The monogamous twitch
weighs in the recent administrative court ruling giving Copts the right to divorce and re-marry
Copts are widely opposed to the notion of legalising divorce and remarriage. Not so paradoxical a stance, considering the circumstances in which the question was raised: the administrative court ruling that brings about the change is seen as an intervention in the application of the Coptic Orthodox Church principles on the part of a Muslim-majority judiciary. And it comes in a country where secular marriage is not a legal option.
Still, those Copts who have been awaiting a clerical marriage license for years have welcomed the developments. And there are those who endorse them: Milad Hanna, a high- profile intellectual, conceded that divorce in Christianity is only possible in the case of adultery. But, he expressed the view that, in light of current social realities, those Copts separated from their spouses should be able to divorce them and marry others -- a privilege the Coptic Church tends to withhold from them, keeping them waiting. Hanna's point is that, in effect, the Church is merely complicating matrimonial procedures.
Though not a supporter of the ruling, housewife Heba Shoukry too believes the clerical laws relating to matrimony are in need of revision. "It ends up merely forcing Copts to change their sect."

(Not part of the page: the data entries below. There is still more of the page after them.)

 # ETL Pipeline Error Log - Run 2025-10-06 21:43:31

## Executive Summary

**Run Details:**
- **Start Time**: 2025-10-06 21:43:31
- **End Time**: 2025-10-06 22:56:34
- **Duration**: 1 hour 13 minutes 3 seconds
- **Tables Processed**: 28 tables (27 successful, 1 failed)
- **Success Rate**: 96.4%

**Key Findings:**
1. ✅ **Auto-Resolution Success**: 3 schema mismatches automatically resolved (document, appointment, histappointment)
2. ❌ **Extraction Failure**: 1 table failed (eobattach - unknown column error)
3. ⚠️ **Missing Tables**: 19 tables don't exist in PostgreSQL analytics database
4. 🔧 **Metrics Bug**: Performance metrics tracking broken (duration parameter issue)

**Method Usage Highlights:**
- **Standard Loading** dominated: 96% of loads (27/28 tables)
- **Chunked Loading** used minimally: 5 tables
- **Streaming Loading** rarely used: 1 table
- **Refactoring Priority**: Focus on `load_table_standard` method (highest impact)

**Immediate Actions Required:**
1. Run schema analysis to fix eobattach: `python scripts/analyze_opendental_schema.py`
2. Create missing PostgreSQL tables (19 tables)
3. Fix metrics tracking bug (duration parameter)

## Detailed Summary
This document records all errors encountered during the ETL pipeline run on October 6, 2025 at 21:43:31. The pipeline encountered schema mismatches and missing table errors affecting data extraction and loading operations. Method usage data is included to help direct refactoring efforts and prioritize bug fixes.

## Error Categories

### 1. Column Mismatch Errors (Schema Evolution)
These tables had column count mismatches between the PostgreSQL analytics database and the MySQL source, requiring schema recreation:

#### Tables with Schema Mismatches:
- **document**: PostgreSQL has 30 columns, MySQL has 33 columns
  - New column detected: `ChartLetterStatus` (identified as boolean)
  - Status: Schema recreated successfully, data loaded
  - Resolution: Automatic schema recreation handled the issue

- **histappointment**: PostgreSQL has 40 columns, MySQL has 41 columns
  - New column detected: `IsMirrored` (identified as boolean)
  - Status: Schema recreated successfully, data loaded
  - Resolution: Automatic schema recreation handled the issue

An authoritative work, The Law of Monogamy in Christianity, written by Pope Shenouda III in 1958, stresses that monogamy is the essence of Christian marriage -- a canon law derived from the Holy Bible and upheld within church law, whether received from the Apostles or from ecumenical and regional synods. According to Mathew, "Assuredly, I say to you, whatever you bind on earth will be bound in heaven, and whatever you loose on earth will be lost in heaven."
Marriage in Egypt is legally registered, Anba Bessanty, Bishop of Maasara and Helwan, explained; this makes divorce through a court of law standard procedure. So far, so good. But when it comes to remarriage, the Bishop goes on, "it is the church's business, for we follow the words of Jesus Christ when He was asked, 'Is it lawful for a man to divorce his wife for [just] any reason?' He answered, 'whoever divorces his wife, except for sexual immorality, and marries another, commits adultery; and whoever marries her who is divorced commits adultery' (Mathew 5:22)."

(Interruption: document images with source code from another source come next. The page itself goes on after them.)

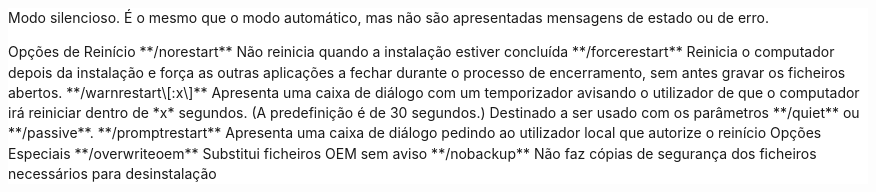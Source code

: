 Modo silencioso. É o mesmo que o modo automático, mas não são apresentadas mensagens de estado ou de erro.
</td>
</tr>
<tr>
<th colspan="2">
Opções de Reinício
</th>
</tr>
<tr class="alternateRow">
<td style="border:1px solid black;">
**/norestart**
</td>
<td style="border:1px solid black;">
Não reinicia quando a instalação estiver concluída
</td>
</tr>
<tr>
<td style="border:1px solid black;">
**/forcerestart**
</td>
<td style="border:1px solid black;">
Reinicia o computador depois da instalação e força as outras aplicações a fechar durante o processo de encerramento, sem antes gravar os ficheiros abertos.
</td>
</tr>
<tr class="alternateRow">
<td style="border:1px solid black;">
**/warnrestart\[:x\]**
</td>
<td style="border:1px solid black;">
Apresenta uma caixa de diálogo com um temporizador avisando o utilizador de que o computador irá reiniciar dentro de *x* segundos. (A predefinição é de 30 segundos.) Destinado a ser usado com os parâmetros **/quiet** ou **/passive**.
</td>
</tr>
<tr>
<td style="border:1px solid black;">
**/promptrestart**
</td>
<td style="border:1px solid black;">
Apresenta uma caixa de diálogo pedindo ao utilizador local que autorize o reinício
</td>
</tr>
<tr>
<th colspan="2">
Opções Especiais
</th>
</tr>
<tr class="alternateRow">
<td style="border:1px solid black;">
**/overwriteoem**
</td>
<td style="border:1px solid black;">
Substitui ficheiros OEM sem aviso
</td>
</tr>
<tr>
<td style="border:1px solid black;">
**/nobackup**
</td>
<td style="border:1px solid black;">
Não faz cópias de segurança dos ficheiros necessários para desinstalação
</td>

Thus, the Church allows "civic" divorce, but "when it comes to remarriage, it's a different story," the Bishop said. "A license to remarry is granted in only one of three cases," the Bishop adds for good measure, "adultery (a license for remarriage is given to the innocent party); forsaking the creed (a license is given to the party who maintains the creed); and when it is proven that the marriage was invalid in the first place. The Bishop adds that the ruling will be appealed on the grounds that it contradicts Christianity.
Anba Bola, Bishop of Gharbiya and the papal deputy of the clerical council responsible for personal affairs in the Orthodox Church since 1989, on the other hand, referred to Law 19 for 1927, which states that no body other than the clerical council, built by state decree in 1882, has the authority to license marriage; will the Egyptian judiciary, he asked, question the authority of a body established by the government to manage Copts' affairs? Clerical deacon Fadel Tawfik likewise wonders: "By which law -- Islamic or Christian -- was the ruling issued? For it is also true that Islam gives people of the Book, including Christians, the right to live by their own personal status code. So long as you are a member of a church, which has the constitutional right to operate freely among its constituency, you must abide by that church's rules."
The ruling, Tawfik added, seems to uphold the individual's right to remarry while dispossessing the Church of its own right to practice its own version of traditional Christianity. For priest Basilious Guirgis, Father of the St Mary Church in Moqattam, the issue is that the rulings of personal status courts, whether in the case of Muslims or Christians, follow rather than precede the rulings of the religious authority in question. A Muslim cannot legally marry or divorce without first obtaining the relevant papers from the religious authority; so, too, with Christians, except that there is no such thing as divorce in the Coptic Church.
Pharmacist Talaat Nessim stressed that a long period of engagement is critically important. The couple might decide to separate during the engagement period before marriage. Moreover, the engagement period allows couples time to undergo medical check-ups.
For his part, human rights activist George Isaac blamed parliament for not fine-tuning non-Muslim personal status laws. He believes it is government incompetence that is to blame. The non-Muslim Personal Affairs Law that was being drafted 25 years ago while Sufi Abu Taleb headed parliament, he explained, is still pending review, with some 90,000 cases of divorce awaiting the rule of law -- in vain; the same goes for the law governing the building of non-Muslim houses of worship, he added. It is the government's policy, according to Isaac, to complicate the simple details of life, whether for Muslims or Copts, with the object of diverting attention away from the real issues. On the other hand, most will agree, Pope Shenouda III remains the sole authority on the issue. "No power on earth can force the Orthodox Church to do anything against the words of the Holy Bible, or against its own conscience. Whoever marries a divorced Copt without license from the clerical council ... I will defrock him whatever his rank might be," the Coptic Pope warned.